* RECORDS

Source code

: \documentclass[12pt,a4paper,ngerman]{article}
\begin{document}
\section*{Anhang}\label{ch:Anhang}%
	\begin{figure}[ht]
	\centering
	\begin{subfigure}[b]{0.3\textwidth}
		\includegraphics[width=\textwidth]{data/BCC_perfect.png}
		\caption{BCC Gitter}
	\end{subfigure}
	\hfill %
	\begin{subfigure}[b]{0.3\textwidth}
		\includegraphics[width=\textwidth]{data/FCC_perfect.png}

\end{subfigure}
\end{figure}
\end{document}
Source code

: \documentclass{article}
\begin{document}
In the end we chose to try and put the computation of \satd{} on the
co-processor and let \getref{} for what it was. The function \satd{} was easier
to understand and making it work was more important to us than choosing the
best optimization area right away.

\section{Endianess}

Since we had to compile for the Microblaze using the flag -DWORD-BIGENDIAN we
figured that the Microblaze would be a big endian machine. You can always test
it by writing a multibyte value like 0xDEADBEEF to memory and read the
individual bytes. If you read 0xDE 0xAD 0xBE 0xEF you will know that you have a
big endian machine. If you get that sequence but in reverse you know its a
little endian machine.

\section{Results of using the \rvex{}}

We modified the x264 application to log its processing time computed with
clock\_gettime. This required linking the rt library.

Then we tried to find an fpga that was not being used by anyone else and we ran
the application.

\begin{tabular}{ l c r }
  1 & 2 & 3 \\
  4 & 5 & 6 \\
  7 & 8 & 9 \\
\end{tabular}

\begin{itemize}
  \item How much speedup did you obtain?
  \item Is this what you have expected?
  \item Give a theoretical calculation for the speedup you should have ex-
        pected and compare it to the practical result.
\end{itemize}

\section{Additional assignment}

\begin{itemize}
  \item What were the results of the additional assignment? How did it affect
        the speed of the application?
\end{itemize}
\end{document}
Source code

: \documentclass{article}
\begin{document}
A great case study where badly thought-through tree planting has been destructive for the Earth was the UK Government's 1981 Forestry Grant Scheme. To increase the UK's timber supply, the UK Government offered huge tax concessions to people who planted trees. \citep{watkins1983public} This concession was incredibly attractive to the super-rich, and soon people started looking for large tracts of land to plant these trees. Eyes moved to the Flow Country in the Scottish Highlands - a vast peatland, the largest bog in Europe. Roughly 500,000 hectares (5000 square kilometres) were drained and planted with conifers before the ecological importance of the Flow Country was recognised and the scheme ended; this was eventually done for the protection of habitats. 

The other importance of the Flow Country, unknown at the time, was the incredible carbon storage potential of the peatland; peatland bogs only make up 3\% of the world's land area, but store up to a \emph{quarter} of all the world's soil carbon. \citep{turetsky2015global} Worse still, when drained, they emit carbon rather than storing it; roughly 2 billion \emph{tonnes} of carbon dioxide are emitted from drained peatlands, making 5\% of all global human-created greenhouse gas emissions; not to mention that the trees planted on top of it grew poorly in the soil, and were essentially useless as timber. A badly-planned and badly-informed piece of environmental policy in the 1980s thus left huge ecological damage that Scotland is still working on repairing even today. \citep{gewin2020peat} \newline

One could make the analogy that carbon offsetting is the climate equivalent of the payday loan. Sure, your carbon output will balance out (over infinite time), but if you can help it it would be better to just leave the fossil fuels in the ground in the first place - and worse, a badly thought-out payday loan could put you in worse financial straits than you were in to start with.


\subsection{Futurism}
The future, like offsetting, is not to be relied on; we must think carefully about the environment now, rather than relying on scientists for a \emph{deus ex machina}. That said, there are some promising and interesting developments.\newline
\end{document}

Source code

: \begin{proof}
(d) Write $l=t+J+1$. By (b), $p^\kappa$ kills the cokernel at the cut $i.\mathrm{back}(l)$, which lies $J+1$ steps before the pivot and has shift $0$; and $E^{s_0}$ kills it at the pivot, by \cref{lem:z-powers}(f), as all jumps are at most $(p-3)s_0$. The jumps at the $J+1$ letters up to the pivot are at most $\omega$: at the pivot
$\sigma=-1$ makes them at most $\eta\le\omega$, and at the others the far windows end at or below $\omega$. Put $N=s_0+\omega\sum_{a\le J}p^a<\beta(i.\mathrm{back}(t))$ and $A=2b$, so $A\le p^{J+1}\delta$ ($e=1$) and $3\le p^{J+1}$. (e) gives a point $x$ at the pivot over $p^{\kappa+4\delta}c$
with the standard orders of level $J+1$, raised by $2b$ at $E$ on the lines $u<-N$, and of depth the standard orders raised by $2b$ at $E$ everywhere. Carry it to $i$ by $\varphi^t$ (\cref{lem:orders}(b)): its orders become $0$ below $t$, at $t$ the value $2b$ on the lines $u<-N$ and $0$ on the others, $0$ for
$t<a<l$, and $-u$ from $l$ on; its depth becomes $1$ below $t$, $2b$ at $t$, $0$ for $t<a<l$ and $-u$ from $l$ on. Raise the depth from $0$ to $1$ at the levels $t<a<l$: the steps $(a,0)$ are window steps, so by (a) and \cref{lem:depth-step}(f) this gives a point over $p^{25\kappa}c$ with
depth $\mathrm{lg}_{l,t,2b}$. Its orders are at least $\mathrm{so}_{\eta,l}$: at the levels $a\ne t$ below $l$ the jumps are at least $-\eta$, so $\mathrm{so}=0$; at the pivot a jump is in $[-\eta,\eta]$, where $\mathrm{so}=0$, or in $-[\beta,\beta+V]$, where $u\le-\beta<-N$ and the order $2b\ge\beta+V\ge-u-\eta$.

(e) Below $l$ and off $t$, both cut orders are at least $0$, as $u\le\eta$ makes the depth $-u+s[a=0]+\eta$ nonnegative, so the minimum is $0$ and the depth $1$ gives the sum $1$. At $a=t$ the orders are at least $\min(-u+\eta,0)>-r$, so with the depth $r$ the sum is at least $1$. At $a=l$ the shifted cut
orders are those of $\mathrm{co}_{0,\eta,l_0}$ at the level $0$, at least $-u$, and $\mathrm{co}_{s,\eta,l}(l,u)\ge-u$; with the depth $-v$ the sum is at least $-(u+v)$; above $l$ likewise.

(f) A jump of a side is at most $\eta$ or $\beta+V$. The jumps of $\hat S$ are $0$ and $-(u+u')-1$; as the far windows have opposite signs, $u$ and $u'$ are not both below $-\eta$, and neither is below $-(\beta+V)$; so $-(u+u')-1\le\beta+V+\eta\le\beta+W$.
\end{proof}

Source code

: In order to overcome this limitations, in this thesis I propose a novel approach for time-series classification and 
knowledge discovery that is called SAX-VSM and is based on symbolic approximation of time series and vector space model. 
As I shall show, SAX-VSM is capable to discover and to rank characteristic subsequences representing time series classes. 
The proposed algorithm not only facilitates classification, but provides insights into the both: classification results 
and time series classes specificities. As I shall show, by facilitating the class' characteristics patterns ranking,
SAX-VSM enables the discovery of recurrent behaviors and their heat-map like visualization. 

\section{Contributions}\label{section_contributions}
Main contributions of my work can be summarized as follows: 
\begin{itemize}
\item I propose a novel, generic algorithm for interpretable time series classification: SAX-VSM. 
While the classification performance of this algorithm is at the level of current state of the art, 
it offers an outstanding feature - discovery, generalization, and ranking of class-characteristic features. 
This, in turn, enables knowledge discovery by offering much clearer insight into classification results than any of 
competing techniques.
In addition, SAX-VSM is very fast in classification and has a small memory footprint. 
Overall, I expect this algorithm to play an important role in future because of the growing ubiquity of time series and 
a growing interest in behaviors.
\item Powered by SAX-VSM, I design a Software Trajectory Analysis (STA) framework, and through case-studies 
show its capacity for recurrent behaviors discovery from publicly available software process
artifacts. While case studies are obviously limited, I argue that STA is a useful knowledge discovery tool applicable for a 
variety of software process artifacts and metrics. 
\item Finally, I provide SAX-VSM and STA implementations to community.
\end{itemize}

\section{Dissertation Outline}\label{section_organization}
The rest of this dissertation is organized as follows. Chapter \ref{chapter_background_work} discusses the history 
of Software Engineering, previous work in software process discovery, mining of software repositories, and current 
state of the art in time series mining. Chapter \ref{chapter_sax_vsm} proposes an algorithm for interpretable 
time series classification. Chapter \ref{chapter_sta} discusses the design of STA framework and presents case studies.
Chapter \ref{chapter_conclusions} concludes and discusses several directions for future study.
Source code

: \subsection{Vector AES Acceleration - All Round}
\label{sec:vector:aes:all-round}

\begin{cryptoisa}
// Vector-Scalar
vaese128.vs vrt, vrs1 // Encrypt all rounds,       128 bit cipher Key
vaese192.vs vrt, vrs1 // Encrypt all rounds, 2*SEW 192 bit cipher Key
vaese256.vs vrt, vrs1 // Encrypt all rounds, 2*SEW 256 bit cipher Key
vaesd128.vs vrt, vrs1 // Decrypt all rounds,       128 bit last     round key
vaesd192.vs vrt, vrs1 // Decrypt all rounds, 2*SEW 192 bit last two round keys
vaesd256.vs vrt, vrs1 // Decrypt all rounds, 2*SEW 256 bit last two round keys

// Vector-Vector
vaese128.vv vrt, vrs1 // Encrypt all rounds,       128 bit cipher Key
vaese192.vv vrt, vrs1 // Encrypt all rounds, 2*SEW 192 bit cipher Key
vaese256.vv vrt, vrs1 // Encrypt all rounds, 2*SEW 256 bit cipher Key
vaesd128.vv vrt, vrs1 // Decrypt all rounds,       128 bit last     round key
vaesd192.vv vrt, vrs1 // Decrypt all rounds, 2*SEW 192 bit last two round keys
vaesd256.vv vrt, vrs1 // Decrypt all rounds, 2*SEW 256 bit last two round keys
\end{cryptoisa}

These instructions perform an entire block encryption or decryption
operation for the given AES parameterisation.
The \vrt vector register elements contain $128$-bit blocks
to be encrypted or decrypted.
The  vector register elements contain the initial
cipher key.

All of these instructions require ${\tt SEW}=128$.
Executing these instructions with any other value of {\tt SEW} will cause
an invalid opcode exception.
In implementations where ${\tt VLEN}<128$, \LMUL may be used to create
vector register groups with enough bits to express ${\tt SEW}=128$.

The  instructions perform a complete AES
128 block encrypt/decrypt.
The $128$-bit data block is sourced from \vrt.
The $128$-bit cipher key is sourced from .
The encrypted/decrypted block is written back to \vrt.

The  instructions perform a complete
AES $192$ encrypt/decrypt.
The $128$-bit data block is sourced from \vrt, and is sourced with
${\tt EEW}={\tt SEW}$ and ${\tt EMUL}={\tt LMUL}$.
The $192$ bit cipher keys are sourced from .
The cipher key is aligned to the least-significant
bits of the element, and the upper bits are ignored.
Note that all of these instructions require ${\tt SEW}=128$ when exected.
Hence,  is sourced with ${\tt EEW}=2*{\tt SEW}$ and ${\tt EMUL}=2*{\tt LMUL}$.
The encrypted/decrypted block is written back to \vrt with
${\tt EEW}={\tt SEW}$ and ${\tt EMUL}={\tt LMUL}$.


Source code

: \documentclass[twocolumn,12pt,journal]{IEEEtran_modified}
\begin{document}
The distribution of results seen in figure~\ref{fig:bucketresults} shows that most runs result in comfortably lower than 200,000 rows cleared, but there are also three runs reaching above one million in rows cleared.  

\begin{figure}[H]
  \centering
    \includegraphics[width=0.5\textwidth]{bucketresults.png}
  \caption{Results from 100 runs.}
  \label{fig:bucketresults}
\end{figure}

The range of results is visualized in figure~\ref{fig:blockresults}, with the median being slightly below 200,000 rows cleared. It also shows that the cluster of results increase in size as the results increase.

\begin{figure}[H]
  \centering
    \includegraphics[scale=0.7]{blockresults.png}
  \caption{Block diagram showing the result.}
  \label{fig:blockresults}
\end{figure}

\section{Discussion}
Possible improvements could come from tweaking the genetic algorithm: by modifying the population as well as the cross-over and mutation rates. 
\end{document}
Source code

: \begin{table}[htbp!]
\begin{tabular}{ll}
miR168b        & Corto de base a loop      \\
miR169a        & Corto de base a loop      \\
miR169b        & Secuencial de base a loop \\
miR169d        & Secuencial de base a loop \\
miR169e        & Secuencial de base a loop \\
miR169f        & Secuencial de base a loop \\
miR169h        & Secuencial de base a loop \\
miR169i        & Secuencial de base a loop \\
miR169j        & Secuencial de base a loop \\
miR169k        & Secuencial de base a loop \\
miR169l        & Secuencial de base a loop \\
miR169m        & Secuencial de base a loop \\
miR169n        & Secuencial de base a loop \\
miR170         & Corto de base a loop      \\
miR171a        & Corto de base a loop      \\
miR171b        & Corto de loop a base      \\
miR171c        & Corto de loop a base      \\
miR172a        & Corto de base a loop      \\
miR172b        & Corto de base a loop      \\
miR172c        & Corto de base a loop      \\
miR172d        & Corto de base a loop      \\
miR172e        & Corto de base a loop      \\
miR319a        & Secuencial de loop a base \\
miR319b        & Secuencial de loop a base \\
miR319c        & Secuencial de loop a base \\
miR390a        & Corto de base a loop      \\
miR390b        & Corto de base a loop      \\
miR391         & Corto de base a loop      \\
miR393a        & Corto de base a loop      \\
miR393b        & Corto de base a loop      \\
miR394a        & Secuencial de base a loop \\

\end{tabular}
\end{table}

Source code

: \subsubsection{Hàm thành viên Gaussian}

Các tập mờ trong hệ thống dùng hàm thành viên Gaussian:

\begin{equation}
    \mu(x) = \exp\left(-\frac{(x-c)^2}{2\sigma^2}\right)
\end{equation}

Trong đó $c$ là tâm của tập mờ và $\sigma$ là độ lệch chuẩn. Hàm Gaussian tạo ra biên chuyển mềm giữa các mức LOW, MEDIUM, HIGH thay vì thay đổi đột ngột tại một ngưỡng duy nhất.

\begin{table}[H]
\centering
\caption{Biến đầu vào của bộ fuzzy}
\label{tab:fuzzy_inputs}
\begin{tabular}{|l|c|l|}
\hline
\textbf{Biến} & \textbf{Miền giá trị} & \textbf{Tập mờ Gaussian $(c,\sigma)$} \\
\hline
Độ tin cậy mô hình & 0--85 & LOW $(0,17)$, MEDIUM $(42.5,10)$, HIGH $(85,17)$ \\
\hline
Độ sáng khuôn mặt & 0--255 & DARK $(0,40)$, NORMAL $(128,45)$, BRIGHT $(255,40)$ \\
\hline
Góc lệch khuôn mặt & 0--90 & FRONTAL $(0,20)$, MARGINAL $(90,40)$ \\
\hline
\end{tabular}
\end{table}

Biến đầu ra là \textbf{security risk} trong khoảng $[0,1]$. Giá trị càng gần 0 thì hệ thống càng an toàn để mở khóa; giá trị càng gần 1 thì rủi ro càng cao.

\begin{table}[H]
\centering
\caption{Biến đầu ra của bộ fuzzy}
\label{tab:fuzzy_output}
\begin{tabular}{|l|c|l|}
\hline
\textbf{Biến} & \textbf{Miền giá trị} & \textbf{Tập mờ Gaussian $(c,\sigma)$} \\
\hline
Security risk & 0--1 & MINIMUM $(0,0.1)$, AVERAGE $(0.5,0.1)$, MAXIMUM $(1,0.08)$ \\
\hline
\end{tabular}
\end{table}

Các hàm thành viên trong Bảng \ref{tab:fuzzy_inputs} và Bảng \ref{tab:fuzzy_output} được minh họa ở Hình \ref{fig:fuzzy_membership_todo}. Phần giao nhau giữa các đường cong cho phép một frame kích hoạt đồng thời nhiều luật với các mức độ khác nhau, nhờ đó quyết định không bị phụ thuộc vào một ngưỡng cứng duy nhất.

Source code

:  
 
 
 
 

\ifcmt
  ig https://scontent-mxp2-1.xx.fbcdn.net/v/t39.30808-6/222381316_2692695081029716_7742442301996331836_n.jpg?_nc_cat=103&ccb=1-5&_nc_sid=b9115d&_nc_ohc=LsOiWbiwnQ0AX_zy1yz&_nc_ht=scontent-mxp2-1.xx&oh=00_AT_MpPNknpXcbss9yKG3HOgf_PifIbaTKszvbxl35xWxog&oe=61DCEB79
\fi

* PROBLEM REQUIREMENTS
Above are the entries. Output exactly the lines beginning with the line that has "competing techniques." and ending with the line that has "a growing interest in behaviors.".

* EXERCISE SOLUTION
competing techniques.
In addition, SAX-VSM is very fast in classification and has a small memory footprint. 
Overall, I expect this algorithm to play an important role in future because of the growing ubiquity of time series and 
a growing interest in behaviors.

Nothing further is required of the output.